On 3rdMarch 1915, just one year before his death, he distinguished himself at the battle of Ahwaz, then part of Persia. An Expeditionary Force was dispatched from India in mid October 1914 to protect British interests in the region, in particular the oil pipeline, which the Turks were targeting. The British garrison at Ahwaz included 20 Rifles of the Dorsetshire Regiment, alongside many Troops and Companies of the Indian Army and sections of Royal Horse Artillery plus the 23rd (Peshawar) Mounted Battery. In all about 1000 British soldiers faced overwhelming enemy troops numbering 12000 men- 2000 of them Turks. They were forced to retreat and the 20 men of Number 10 Platoon 2nd Battalion Dorsets became the solid defensive rock during this period of battle. Despite their prominence in action, the Dorsets only suffered one casualty who was wounded. The regimental history records that Lieutenant Baillie was recommended for the Victoria Cross but was awarded a Military Cross. Eight of his men were awarded the Distinguished Conduct Medal.

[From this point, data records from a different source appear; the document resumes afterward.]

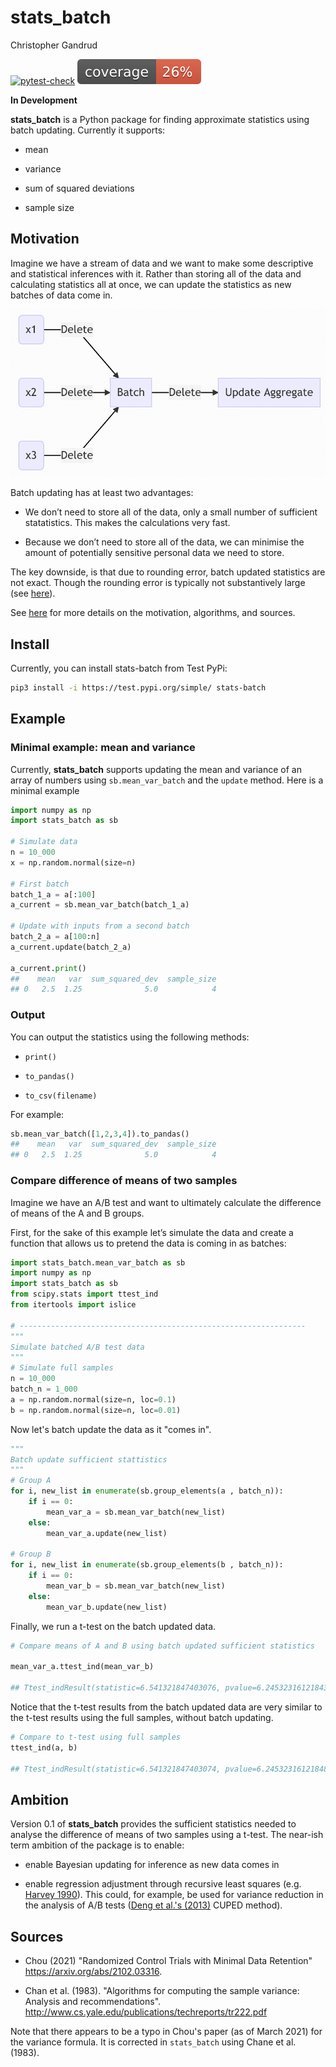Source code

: stats\_batch
================
Christopher Gandrud

[![pytest-check](https://github.com/christophergandrud/stats_batch/actions/workflows/test-stats-batch.yaml/badge.svg)](https://github.com/christophergandrud/stats_batch/actions)
[![code-coverage](coverage.svg)](.coverage)

**In Development**

**stats\_batch** is a Python package for finding approximate statistics
using batch updating. Currently it supports:

- mean

- variance

- sum of squared deviations

- sample size

## Motivation

Imagine we have a stream of data and we want to make some descriptive
and statistical inferences with it. Rather than storing all of the data
and calculating statistics all at once, we can update the statistics as
new batches of data come in.

![illustrate-batch-updating](img/batch-update-basic-illustrate.png)

Batch updating has at least two advantages:

-   We don’t need to store all of the data, only a small number of
    sufficient statatistics. This makes the calculations very fast.

-   Because we don’t need to store all of the data, we can minimise the
    amount of potentially sensitive personal data we need to store.

The key downside, is that due to rounding error, batch updated
statistics are not exact. Though the rounding error is typically not
substantively large (see [here](https://elegant-heyrovsky-54a43f.netlify.app/privacy-first-ds-mean-var.html)).

See
[here](https://elegant-heyrovsky-54a43f.netlify.app/privacy-first-ds-mean-var.html)
for more details on the motivation, algorithms, and sources.

## Install

Currently, you can install stats-batch from Test PyPi:

```bash
pip3 install -i https://test.pypi.org/simple/ stats-batch
```

## Example

### Minimal example: mean and variance

Currently, **stats_batch** supports updating the mean and variance of an array of numbers using `sb.mean_var_batch` and the `update` method. 
Here is a minimal example

``` python
import numpy as np
import stats_batch as sb

# Simulate data
n = 10_000
x = np.random.normal(size=n)

# First batch
batch_1_a = a[:100]  
a_current = sb.mean_var_batch(batch_1_a)

# Update with inputs from a second batch
batch_2_a = a[100:n]
a_current.update(batch_2_a)

a_current.print()
##    mean   var  sum_squared_dev  sample_size
## 0   2.5  1.25              5.0            4
```

### Output

You can output the statistics using the following methods:

- `print()`

- `to_pandas()`

- `to_csv(filename)`

For example:

```python
sb.mean_var_batch([1,2,3,4]).to_pandas()
##    mean   var  sum_squared_dev  sample_size
## 0   2.5  1.25              5.0            4
```

### Compare difference of means of two samples

Imagine we have an A/B test and want to ultimately calculate the
difference of means of the A and B groups.

First, for the sake of this example let’s simulate the data and create a
function that allows us to pretend the data is coming in as batches:

```python
import stats_batch.mean_var_batch as sb
import numpy as np
import stats_batch as sb
from scipy.stats import ttest_ind
from itertools import islice

# ----------------------------------------------------------------
"""
Simulate batched A/B test data
"""
# Simulate full samples
n = 10_000
batch_n = 1_000
a = np.random.normal(size=n, loc=0.1)
b = np.random.normal(size=n, loc=0.01)
```

Now let's batch update the data as it "comes in".

```python
"""
Batch update sufficient stattistics
"""
# Group A
for i, new_list in enumerate(sb.group_elements(a , batch_n)):
    if i == 0:
        mean_var_a = sb.mean_var_batch(new_list)
    else:
        mean_var_a.update(new_list)

# Group B
for i, new_list in enumerate(sb.group_elements(b , batch_n)):
    if i == 0:
        mean_var_b = sb.mean_var_batch(new_list)
    else:
        mean_var_b.update(new_list)
```

Finally, we run a t-test on the batch updated data. 

```python
# Compare means of A and B using batch updated sufficient statistics

mean_var_a.ttest_ind(mean_var_b)

## Ttest_indResult(statistic=6.541321847403076, pvalue=6.245323161218439e-11)
```

Notice that the t-test results from the batch updated data are very similar to the t-test results using the full samples, without batch updating.

```python
# Compare to t-test using full samples
ttest_ind(a, b)

## Ttest_indResult(statistic=6.541321847403074, pvalue=6.245323161218484e-11)
```

## Ambition

Version 0.1 of **stats_batch** provides the sufficient statistics needed to analyse the difference of means of two samples using a t-test. The near-ish term ambition of the package is to enable:

- enable Bayesian updating for inference as new data comes in

- enable regression adjustment through recursive least squares (e.g. [Harvey 1990](https://mitpress.mit.edu/books/econometric-analysis-time-series-second-edition)). This could, for example, be used for variance reduction in the analysis of A/B tests ([Deng et al.'s (2013)](https://exp-platform.com/Documents/2013-02-CUPED-ImprovingSensitivityOfControlledExperiments.pdf) CUPED method). 

## Sources

- Chou (2021) "Randomized Control Trials with Minimal Data Retention" <https://arxiv.org/abs/2102.03316>.

- Chan et al. (1983). "Algorithms for computing the sample variance: Analysis and recommendations". <http://www.cs.yale.edu/publications/techreports/tr222.pdf>

Note that there appears to be a typo in Chou's paper (as of March 2021) for the variance formula. It is corrected in `stats_batch` using Chane et al. (1983).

The Lustleigh parish magazine of September 1915 recorded the relevant extract from despatches of Sir Arthur Barret, General Officer The Indian Expeditionary Force in Mesopotamia and the Rev. Johnson wrote that “Lustleigh would like to take off its hat to Lieut. Baillie, as he now is, and to offer its congratulations to his parents in their hour of pride”

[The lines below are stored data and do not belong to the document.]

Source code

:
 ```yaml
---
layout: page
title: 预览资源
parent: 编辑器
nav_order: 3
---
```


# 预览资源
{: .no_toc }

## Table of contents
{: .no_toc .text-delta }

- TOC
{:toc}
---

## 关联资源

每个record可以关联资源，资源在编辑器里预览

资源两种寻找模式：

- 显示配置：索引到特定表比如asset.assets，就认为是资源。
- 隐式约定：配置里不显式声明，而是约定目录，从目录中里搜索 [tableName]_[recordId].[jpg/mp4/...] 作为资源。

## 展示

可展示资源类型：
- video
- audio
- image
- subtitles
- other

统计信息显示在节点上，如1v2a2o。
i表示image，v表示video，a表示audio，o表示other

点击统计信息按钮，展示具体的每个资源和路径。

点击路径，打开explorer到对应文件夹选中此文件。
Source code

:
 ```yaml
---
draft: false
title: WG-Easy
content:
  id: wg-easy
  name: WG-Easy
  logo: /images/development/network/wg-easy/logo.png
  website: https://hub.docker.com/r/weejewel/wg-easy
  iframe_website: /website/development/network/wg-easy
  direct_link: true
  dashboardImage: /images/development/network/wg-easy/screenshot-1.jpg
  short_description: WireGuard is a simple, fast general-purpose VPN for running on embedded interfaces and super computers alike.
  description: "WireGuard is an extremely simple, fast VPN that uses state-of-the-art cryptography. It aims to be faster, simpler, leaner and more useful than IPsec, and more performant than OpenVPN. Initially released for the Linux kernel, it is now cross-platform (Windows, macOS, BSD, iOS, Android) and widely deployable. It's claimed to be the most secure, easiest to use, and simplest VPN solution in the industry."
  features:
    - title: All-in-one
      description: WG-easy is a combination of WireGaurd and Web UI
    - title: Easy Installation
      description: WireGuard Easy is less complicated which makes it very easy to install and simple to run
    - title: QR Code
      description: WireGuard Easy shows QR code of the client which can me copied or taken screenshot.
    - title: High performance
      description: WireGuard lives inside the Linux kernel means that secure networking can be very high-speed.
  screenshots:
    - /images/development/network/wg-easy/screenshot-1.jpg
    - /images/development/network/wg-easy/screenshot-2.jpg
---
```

One year later on 2nd March 1916, aged 23, Lieut Baillie was killed by a sniper during a later action when the Ottoman forces laid siege to Kut-el-Amar. He was buried in the Kut war cemetery. Of the 350 men of the 2nd Dorsets only 70 survived the siege, and the British were forced to surrender on 29th April 1916. This was one of the greatest humiliations to befall the British Army in its history. For the Turks – and for Germany – it proved a morale booster and weakened British influence in the Middle East.
In May 1916, the parish magazine published a letter from Rev. W. Gordon Baillie including the following. “My wife and I have been deeply touched by the generous gift of the people of my old parish in memory of our dear son……..we propose to devote it to a cause which is very dear to our hearts, whereby we hope to found a room and bed in his memory at the “Star and Garter” home for disabled sailors and soldiers … we are sure that my son, had he lived, would have been keenly interested in such a scheme, for he was always full of sympathy for his men.